• [Exercise materials]

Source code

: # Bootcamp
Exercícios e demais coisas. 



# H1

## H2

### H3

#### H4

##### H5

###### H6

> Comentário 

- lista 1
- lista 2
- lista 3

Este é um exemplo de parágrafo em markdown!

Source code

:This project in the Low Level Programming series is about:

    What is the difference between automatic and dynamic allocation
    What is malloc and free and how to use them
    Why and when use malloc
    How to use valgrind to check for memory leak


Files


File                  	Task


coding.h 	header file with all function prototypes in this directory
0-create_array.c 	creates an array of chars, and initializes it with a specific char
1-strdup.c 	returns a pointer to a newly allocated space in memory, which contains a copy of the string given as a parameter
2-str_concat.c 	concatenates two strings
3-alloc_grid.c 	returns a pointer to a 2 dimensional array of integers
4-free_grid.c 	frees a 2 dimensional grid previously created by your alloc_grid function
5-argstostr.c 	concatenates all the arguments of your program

• [Task to complete] The response should consist of every record, written out exactly as given.

• [Your response]
Source code

: # Bootcamp
Exercícios e demais coisas. 



# H1

## H2

### H3

#### H4

##### H5

###### H6

> Comentário 

- lista 1
- lista 2
- lista 3

Este é um exemplo de parágrafo em markdown!

Source code

:This project in the Low Level Programming series is about:

    What is the difference between automatic and dynamic allocation
    What is malloc and free and how to use them
    Why and when use malloc
    How to use valgrind to check for memory leak


Files


File                  	Task


coding.h 	header file with all function prototypes in this directory
0-create_array.c 	creates an array of chars, and initializes it with a specific char
1-strdup.c 	returns a pointer to a newly allocated space in memory, which contains a copy of the string given as a parameter
2-str_concat.c 	concatenates two strings
3-alloc_grid.c 	returns a pointer to a 2 dimensional array of integers
4-free_grid.c 	frees a 2 dimensional grid previously created by your alloc_grid function
5-argstostr.c 	concatenates all the arguments of your program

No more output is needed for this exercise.